Records from a data collection

──────────────────────────────

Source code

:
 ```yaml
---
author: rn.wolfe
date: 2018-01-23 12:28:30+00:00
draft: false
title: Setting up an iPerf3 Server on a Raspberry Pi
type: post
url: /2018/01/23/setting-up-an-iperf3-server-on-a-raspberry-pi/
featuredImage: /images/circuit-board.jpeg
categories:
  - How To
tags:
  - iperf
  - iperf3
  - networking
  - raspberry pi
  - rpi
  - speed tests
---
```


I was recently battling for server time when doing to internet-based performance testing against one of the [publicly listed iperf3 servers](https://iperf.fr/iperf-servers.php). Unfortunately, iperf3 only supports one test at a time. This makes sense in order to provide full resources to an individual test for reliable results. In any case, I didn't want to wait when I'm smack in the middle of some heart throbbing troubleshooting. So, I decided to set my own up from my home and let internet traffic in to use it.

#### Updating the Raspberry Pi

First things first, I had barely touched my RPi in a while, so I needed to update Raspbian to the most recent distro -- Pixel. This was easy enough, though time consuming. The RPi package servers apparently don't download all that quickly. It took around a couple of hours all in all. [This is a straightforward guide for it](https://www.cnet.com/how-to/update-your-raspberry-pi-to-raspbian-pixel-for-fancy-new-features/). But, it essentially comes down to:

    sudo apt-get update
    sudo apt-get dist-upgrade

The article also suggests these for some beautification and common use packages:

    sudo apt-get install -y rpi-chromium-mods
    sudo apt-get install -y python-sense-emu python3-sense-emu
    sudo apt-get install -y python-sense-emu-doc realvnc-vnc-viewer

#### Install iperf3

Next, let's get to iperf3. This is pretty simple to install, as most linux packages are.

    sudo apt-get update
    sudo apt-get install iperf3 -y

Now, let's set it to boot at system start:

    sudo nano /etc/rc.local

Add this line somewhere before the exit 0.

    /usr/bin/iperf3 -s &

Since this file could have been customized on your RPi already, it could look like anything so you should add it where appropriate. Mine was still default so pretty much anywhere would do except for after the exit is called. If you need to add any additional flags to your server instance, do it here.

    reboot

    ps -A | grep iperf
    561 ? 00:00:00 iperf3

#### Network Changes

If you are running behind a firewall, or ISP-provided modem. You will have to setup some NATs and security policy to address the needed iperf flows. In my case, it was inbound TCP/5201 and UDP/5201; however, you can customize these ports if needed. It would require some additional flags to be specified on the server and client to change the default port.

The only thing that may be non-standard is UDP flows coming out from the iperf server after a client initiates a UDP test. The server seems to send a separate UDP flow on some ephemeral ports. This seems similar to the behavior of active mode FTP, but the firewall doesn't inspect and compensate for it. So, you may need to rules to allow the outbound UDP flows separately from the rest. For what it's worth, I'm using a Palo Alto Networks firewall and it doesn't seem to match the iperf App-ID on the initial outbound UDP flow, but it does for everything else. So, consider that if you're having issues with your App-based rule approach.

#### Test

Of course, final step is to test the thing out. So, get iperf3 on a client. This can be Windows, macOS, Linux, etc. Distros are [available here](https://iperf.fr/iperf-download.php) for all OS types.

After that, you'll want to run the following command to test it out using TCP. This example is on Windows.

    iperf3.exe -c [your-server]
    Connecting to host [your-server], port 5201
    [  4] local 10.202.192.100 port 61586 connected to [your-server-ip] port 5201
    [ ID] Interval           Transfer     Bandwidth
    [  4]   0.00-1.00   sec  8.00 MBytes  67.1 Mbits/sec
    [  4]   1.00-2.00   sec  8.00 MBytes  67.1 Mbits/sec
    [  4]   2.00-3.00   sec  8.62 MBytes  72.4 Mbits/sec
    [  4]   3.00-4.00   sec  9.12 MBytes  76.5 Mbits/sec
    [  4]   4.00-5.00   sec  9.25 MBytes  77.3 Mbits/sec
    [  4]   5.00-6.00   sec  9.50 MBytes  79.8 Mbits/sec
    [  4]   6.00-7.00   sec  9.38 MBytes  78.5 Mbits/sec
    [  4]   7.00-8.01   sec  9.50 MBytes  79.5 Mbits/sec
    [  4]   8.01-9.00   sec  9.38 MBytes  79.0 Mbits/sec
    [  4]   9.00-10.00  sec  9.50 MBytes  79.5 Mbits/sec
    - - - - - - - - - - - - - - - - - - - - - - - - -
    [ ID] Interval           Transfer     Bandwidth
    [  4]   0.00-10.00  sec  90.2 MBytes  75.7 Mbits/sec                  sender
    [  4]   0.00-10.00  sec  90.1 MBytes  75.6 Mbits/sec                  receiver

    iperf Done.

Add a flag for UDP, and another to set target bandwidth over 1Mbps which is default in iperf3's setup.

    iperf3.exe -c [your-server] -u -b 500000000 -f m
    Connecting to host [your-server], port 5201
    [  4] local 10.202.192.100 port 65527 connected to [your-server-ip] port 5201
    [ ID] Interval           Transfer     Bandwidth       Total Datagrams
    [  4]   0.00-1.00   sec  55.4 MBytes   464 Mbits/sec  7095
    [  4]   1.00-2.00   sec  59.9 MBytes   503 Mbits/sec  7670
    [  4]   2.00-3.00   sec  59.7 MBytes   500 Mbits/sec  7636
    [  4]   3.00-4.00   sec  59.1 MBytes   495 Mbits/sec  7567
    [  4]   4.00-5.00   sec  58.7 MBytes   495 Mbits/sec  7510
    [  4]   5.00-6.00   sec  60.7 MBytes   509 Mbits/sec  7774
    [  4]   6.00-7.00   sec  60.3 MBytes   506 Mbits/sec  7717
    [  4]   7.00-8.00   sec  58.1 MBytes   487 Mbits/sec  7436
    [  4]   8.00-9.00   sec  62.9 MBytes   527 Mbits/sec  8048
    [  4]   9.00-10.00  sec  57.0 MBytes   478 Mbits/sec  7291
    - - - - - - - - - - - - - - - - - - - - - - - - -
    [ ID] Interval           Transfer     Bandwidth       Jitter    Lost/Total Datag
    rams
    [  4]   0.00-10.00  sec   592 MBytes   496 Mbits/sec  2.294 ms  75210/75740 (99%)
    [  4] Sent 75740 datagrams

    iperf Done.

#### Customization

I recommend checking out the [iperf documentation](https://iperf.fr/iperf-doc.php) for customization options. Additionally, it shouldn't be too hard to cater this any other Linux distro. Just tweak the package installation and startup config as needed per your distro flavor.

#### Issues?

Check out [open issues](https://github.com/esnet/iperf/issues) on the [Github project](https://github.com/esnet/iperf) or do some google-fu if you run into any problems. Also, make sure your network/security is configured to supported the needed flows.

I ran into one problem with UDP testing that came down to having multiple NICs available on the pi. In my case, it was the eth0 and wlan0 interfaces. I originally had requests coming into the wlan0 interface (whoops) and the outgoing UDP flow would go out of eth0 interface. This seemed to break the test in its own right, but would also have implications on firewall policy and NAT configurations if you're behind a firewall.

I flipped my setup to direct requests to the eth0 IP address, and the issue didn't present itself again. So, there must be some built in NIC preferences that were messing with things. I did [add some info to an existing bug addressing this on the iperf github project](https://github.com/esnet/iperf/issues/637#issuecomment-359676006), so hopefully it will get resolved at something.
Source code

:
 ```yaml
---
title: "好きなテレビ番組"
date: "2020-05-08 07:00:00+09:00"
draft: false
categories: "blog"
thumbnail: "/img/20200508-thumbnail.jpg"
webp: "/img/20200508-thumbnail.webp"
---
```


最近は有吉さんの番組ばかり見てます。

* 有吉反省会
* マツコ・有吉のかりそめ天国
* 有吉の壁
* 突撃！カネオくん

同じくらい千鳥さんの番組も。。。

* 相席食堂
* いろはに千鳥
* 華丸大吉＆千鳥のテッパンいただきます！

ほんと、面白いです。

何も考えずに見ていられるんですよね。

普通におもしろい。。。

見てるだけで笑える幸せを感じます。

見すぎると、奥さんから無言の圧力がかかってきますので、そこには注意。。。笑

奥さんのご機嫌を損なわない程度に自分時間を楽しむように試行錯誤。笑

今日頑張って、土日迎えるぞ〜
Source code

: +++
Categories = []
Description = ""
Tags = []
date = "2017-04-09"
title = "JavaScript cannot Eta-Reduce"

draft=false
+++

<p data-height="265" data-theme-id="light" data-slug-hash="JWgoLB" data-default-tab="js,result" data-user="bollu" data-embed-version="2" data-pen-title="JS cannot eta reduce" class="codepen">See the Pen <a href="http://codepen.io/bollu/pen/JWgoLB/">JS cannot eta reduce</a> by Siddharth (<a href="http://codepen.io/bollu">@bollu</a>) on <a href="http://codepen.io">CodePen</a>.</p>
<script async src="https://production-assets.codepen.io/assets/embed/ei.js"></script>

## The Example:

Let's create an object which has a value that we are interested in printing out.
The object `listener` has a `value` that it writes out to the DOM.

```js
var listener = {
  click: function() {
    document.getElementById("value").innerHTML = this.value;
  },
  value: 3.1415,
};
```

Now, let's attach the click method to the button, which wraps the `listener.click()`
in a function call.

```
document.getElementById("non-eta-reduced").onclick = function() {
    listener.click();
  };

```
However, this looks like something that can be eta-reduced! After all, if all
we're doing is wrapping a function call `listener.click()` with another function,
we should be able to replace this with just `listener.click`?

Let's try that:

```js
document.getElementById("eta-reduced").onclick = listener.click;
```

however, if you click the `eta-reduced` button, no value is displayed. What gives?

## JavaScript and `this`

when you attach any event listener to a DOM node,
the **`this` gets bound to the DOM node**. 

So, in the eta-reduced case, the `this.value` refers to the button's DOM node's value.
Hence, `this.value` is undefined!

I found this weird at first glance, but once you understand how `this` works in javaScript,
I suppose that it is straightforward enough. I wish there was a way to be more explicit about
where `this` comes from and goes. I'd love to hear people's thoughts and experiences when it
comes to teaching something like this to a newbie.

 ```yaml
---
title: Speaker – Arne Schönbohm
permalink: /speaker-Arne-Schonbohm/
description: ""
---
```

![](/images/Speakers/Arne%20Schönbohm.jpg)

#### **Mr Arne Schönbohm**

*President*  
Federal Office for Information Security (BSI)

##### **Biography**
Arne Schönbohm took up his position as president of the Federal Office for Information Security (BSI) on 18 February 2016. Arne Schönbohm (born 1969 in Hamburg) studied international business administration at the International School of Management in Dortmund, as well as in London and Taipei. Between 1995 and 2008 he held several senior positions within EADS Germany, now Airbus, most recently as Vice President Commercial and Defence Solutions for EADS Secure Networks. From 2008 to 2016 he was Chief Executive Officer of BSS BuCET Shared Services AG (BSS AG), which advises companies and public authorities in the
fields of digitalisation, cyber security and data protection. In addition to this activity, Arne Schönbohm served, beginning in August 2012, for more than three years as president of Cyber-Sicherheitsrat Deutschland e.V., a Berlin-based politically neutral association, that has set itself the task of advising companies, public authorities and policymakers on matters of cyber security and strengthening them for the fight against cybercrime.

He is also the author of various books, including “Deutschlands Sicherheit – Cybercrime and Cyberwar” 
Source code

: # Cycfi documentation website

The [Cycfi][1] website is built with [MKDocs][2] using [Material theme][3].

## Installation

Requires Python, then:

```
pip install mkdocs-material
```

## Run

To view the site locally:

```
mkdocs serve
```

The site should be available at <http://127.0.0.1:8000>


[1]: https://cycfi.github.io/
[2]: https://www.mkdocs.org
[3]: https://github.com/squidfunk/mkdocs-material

──────────────────────────────

### Description of the task
Count the lines in the records that include the word "website". Report the total alone.

### Exercise solution
2